I opted for a bell sold as THE BIG BRASS BELL....Sells for $10 at LBS. It has a nice, throaty, old school Detroit steel LOUD ring to it...I put the shamrock on there...A buddy of mine has one of those "ping" bells which seems to be very ineffective.

 

 

It sounds like the response we want from pedestrians and others on the path is similar to what automobile drivers (should) do when an ambulance or fire truck is trying to get to an emergency - i.e., watch out for the vehicle that needs to get past you.  I wonder if the solution is to have, not a siren, but something that you can activate early enough, and which repeats a noise, so that people aren't caught off guard.  Maybe it's just as simple as continuously ringing a bell as you approach someone from behind to pass. 

x2

 

The roller bladers are possibly the most dangerous thing on that path, in my opinion.  They take up *much* more room than pedestrians and they tend to swing out with their legs and arms as they're propelling themselves along.  On areas where the path is narrow, I've seen them easily take up the entire path with all their leg and arm movements and they are very difficult to get around.  And 99% of the time they are totally oblivious to the rest of the world because they have their damn headphones on.  

 

When I ride to work (Diversey to 57th Street) I find the LFP tolerable in the morning, but I only take it as far as 18th Street in the afternoon, then take 18th to Halsted to Milwaukee.  That ain't no cakewalk either (don't even get me started on Halsted through Greek Town and the West Loop!) but it feels somewhat safer than the LFP.

 

Hope you heal up quickly and get back in the saddle.

James BlackHeron said:

Those roller-bladers are some of the most tricky folks out on the path.  Their intentions and vectors are hard to predict and can change direction at the blink of an eye without slowing down.  

 

 

 

 

There's a valid reason for having car drivers pull over when an emergency vehicle needs to go by.  Given that pedestrians and cyclists (and others) are all equally valid users on the path, I don't see why everyone else should be made to move over to avoid inconveniencing a cyclist.  Perhaps we cyclists should slow down and pass when it's safe.
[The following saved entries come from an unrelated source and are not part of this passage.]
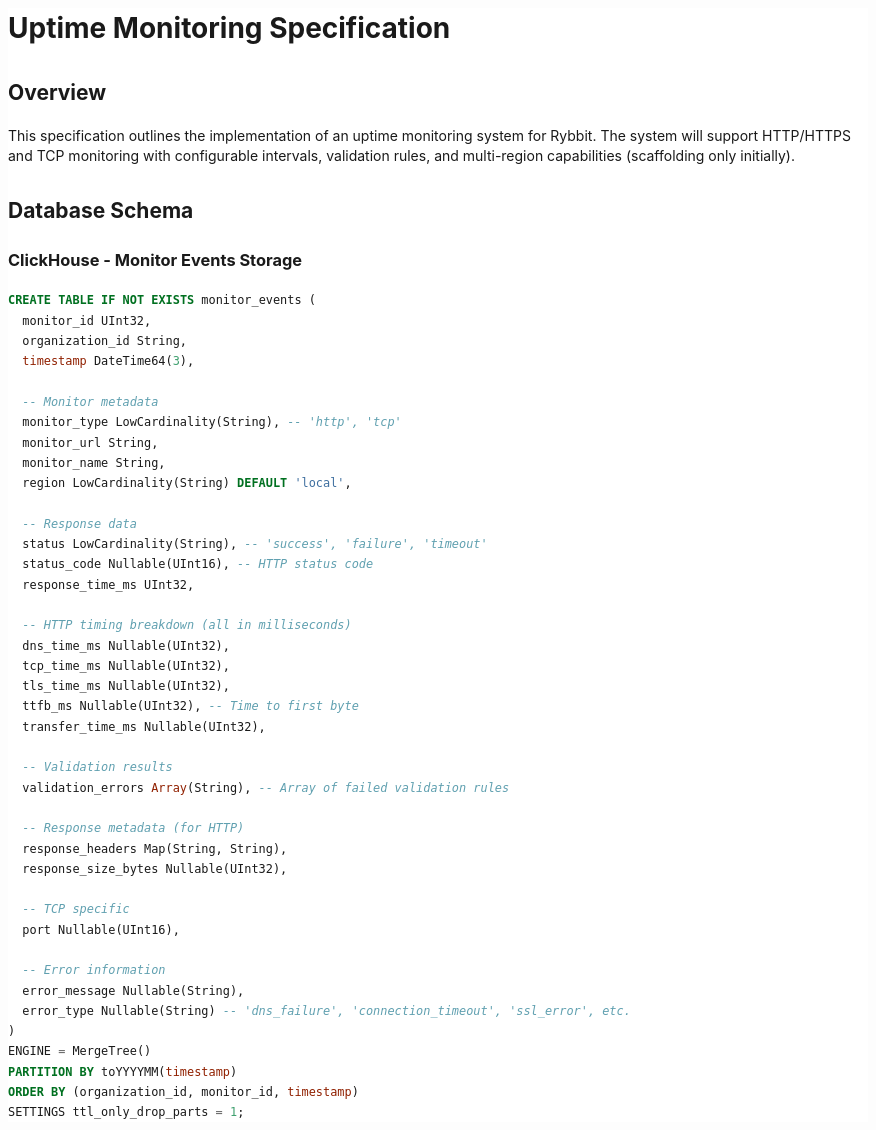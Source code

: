 # Uptime Monitoring Specification

## Overview

This specification outlines the implementation of an uptime monitoring system for Rybbit. The system will support HTTP/HTTPS and TCP monitoring with configurable intervals, validation rules, and multi-region capabilities (scaffolding only initially).

## Database Schema

### ClickHouse - Monitor Events Storage

```sql
CREATE TABLE IF NOT EXISTS monitor_events (
  monitor_id UInt32,
  organization_id String,
  timestamp DateTime64(3),

  -- Monitor metadata
  monitor_type LowCardinality(String), -- 'http', 'tcp'
  monitor_url String,
  monitor_name String,
  region LowCardinality(String) DEFAULT 'local',

  -- Response data
  status LowCardinality(String), -- 'success', 'failure', 'timeout'
  status_code Nullable(UInt16), -- HTTP status code
  response_time_ms UInt32,

  -- HTTP timing breakdown (all in milliseconds)
  dns_time_ms Nullable(UInt32),
  tcp_time_ms Nullable(UInt32),
  tls_time_ms Nullable(UInt32),
  ttfb_ms Nullable(UInt32), -- Time to first byte
  transfer_time_ms Nullable(UInt32),

  -- Validation results
  validation_errors Array(String), -- Array of failed validation rules

  -- Response metadata (for HTTP)
  response_headers Map(String, String),
  response_size_bytes Nullable(UInt32),

  -- TCP specific
  port Nullable(UInt16),

  -- Error information
  error_message Nullable(String),
  error_type Nullable(String) -- 'dns_failure', 'connection_timeout', 'ssl_error', etc.
)
ENGINE = MergeTree()
PARTITION BY toYYYYMM(timestamp)
ORDER BY (organization_id, monitor_id, timestamp)
SETTINGS ttl_only_drop_parts = 1;
```
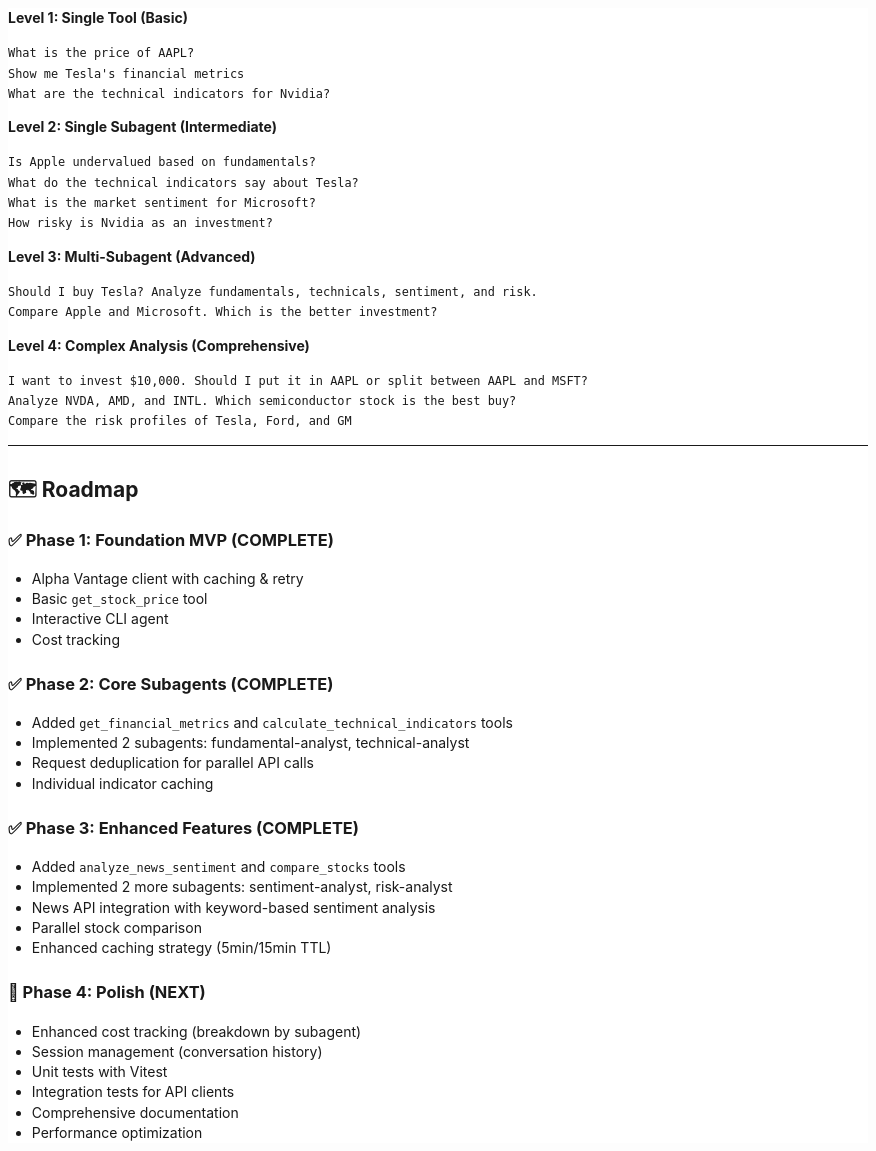 **Level 1: Single Tool (Basic)**
```
What is the price of AAPL?
Show me Tesla's financial metrics
What are the technical indicators for Nvidia?
```

**Level 2: Single Subagent (Intermediate)**
```
Is Apple undervalued based on fundamentals?
What do the technical indicators say about Tesla?
What is the market sentiment for Microsoft?
How risky is Nvidia as an investment?
```

**Level 3: Multi-Subagent (Advanced)**
```
Should I buy Tesla? Analyze fundamentals, technicals, sentiment, and risk.
Compare Apple and Microsoft. Which is the better investment?
```

**Level 4: Complex Analysis (Comprehensive)**
```
I want to invest $10,000. Should I put it in AAPL or split between AAPL and MSFT?
Analyze NVDA, AMD, and INTL. Which semiconductor stock is the best buy?
Compare the risk profiles of Tesla, Ford, and GM
```

---

## 🗺️ Roadmap

### ✅ Phase 1: Foundation MVP (COMPLETE)
- Alpha Vantage client with caching & retry
- Basic `get_stock_price` tool
- Interactive CLI agent
- Cost tracking

### ✅ Phase 2: Core Subagents (COMPLETE)
- Added `get_financial_metrics` and `calculate_technical_indicators` tools
- Implemented 2 subagents: fundamental-analyst, technical-analyst
- Request deduplication for parallel API calls
- Individual indicator caching

### ✅ Phase 3: Enhanced Features (COMPLETE)
- Added `analyze_news_sentiment` and `compare_stocks` tools
- Implemented 2 more subagents: sentiment-analyst, risk-analyst
- News API integration with keyword-based sentiment analysis
- Parallel stock comparison
- Enhanced caching strategy (5min/15min TTL)

### 🚧 Phase 4: Polish (NEXT)
- Enhanced cost tracking (breakdown by subagent)
- Session management (conversation history)
- Unit tests with Vitest
- Integration tests for API clients
- Comprehensive documentation
- Performance optimization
Although courtesy on the path dictates that the peds move to the right, I don't think it's a rule.  You could use the exact same analogy on the road with cars and bikes to say that cyclists should move over to let cars go by.  Although I'll move over if it's safe to make it easier for overtaking cars to pass, I don't want it to be something that I have to do.

Rowbike Mike said:

 

It sounds like the response we want from pedestrians and others on the path is similar to what automobile drivers (should) do when an ambulance or fire truck is trying to get to an emergency - i.e., watch out for the vehicle that needs to get past you.  I wonder if the solution is to have, not a siren, but something that you can activate early enough, and which repeats a noise, so that people aren't caught off guard.  Maybe it's just as simple as continuously ringing a bell as you approach someone from behind to pass.